Re: 2.6.16: assertion (!sk->sk_forward_alloc) failed

2006-03-29 Thread JaniD++
Hello, list,

I have this issue too sometimes (~daily), and i can help to find this one if
somebody send me a debug patch! ;-)

Cheers,
Janos

- Original Message - 
From: "Jesse Brandeburg" <[EMAIL PROTECTED]>
To: "Arnaldo Carvalho de Melo" <[EMAIL PROTECTED]>
Cc: "Phil Oester" <[EMAIL PROTECTED]>; "David S. Miller"
<[EMAIL PROTECTED]>; ; "Jesse Brandeburg"
<[EMAIL PROTECTED]>
Sent: Monday, March 27, 2006 10:39 PM
Subject: Re: 2.6.16: assertion (!sk->sk_forward_alloc) failed


> On 3/27/06, Arnaldo Carvalho de Melo <[EMAIL PROTECTED]> wrote:
> > On 3/27/06, Phil Oester <[EMAIL PROTECTED]> wrote:
> > > David S. Miller wrote:
> > > > E1000 has some TSO bug most likely, try reproducing with
> > > > "ethtool -K eth0 tso off", replacing "eth0" with your actual
> > > > e1000 interface name(s).
> > > >
> > > That does seem to have solved the problem.
> > >
> > > Suggested next steps?  Should I leave TSO disabled, or pester the
e1000
> > > maintainers?
> >
> > Both, probably 8)
>
> I'm here, and pesterable. I don't understand the connection between
> the assertions mentioned and TSO.  Can someone explain to me the
> possible relation of e1000 (and maybe TSO) and sk->sk_forward_alloc?
> I looked through the code and it appears that sk_forward_alloc tracks
> memory allocations (truesize) for sockets.  Its not immediately clear
> whether its transmit or receive or both.
>
> I know I can't ask you to solve our bug, but I'm looking for some clues
about a
> 1) reproducible bug
> 2) area of the driver I might look at (transmit or receive - TSO
> implies transmit, but we don't mess with truesize in transmit)
>
> The reports of this seem awful intermittent and on the surface it
> seems like a stack bug.  I need some help connecting the dots.
>
> Thanks,
>   Jesse
> -
> To unsubscribe from this list: send the line "unsubscribe netdev" in
> the body of a message to [EMAIL PROTECTED]
> More majordomo info at  http://vger.kernel.org/majordomo-info.html

-
To unsubscribe from this list: send the line "unsubscribe netdev" in
the body of a message to [EMAIL PROTECTED]
More majordomo info at  http://vger.kernel.org/majordomo-info.html


Re: 2.6.16: assertion (!sk->sk_forward_alloc) failed

2006-03-27 Thread David S. Miller
From: "Jesse Brandeburg" <[EMAIL PROTECTED]>
Date: Mon, 27 Mar 2006 12:39:43 -0800

> The reports of this seem awful intermittent and on the surface it
> seems like a stack bug.  I need some help connecting the dots.

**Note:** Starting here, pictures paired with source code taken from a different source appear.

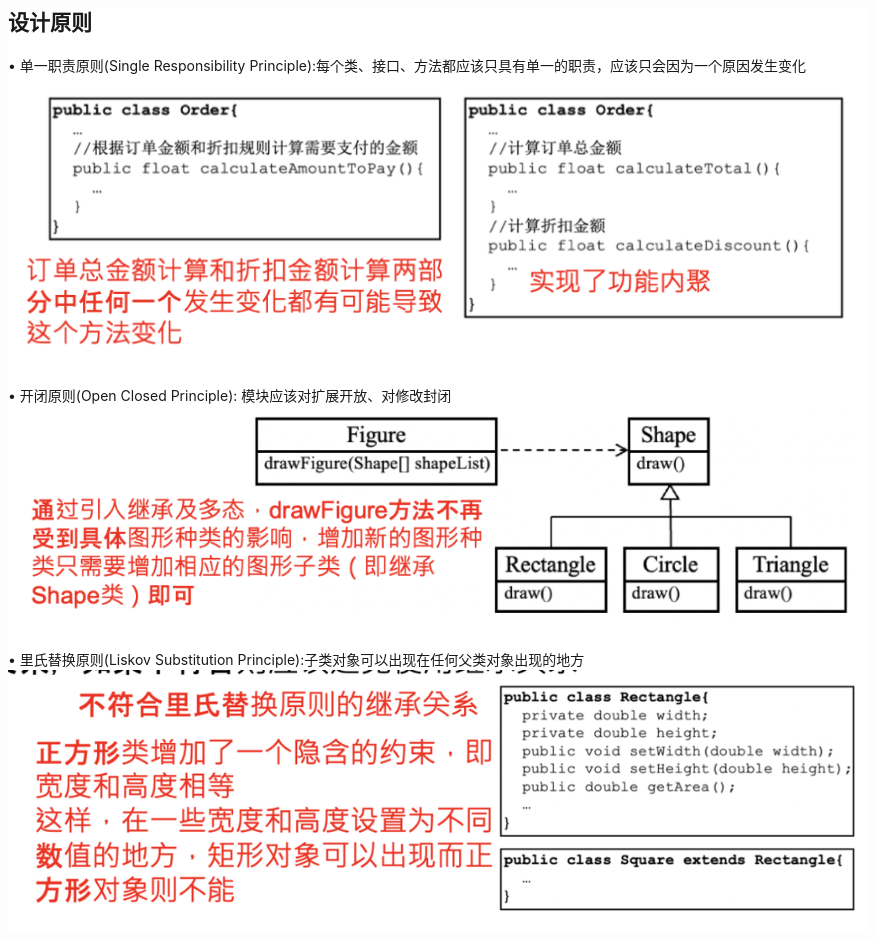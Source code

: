 ## 设计原则

• 单一职责原则(Single Responsibility Principle):每个类、接口、方法都应该只具有单一的职责，应该只会因为一个原因发生变化\
​![image](<.gitbook/assets/image 20231224222455 bbjsmwo.png>)​

• 开闭原则(Open Closed Principle): 模块应该对扩展开放、对修改封闭\
​![image](<.gitbook/assets/image 20231224222511 7nk1zif.png>)​

• 里氏替换原则(Liskov Substitution Principle):子类对象可以出现在任何父类对象出现的地方\
​![image](<.gitbook/assets/image 20231224222638 tkw4g8r.png>)​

That assertion would trigger if the driver caused a double-free of the
SKB, or somehow otherwise modified the SKB from it's original form at
transmit time.

For example, if you were to move the page offset and length pointers
around (to work around a hw bug or similar), it could break the
accounting if not done correctly.

There was a recent case of a use-after-free in the transmit path, if
you remember, where -EFAULT was being returned from the
->hard_start_xmit() method of the e1000 driver instead of a proper
NETDEV_TX_* value, which causes the caller to think the packet had not
been freed, when in fact it was, so it would loop and try to resend
the freed SKB.

There may be other kinds of bugs lurking in the e1000 transmit path.
-
To unsubscribe from this list: send the line "unsubscribe netdev" in
the body of a message to [EMAIL PROTECTED]
More majordomo info at  http://vger.kernel.org/majordomo-info.html


Re: 2.6.16: assertion (!sk->sk_forward_alloc) failed

2006-03-27 Thread Jesse Brandeburg
On 3/27/06, Arnaldo Carvalho de Melo <[EMAIL PROTECTED]> wrote:
> On 3/27/06, Phil Oester <[EMAIL PROTECTED]> wrote:
> > David S. Miller wrote:
> > > E1000 has some TSO bug most likely, try reproducing with
> > > "ethtool -K eth0 tso off", replacing "eth0" with your actual
> > > e1000 interface name(s).
> > >
> > That does seem to have solved the problem.
> >
> > Suggested next steps?  Should I leave TSO disabled, or pester the e1000
> > maintainers?
>
> Both, probably 8)

I'm here, and pesterable. I don't understand the connection between
the assertions mentioned and TSO.  Can someone explain to me the
possible relation of e1000 (and maybe TSO) and sk->sk_forward_alloc? 
I looked through the code and it appears that sk_forward_alloc tracks
memory allocations (truesize) for sockets.  Its not immediately clear
whether its transmit or receive or both.

I know I can't ask you to solve our bug, but I'm looking for some clues about a
1) reproducible bug
2) area of the driver I might look at (transmit or receive - TSO
implies transmit, but we don't mess with truesize in transmit)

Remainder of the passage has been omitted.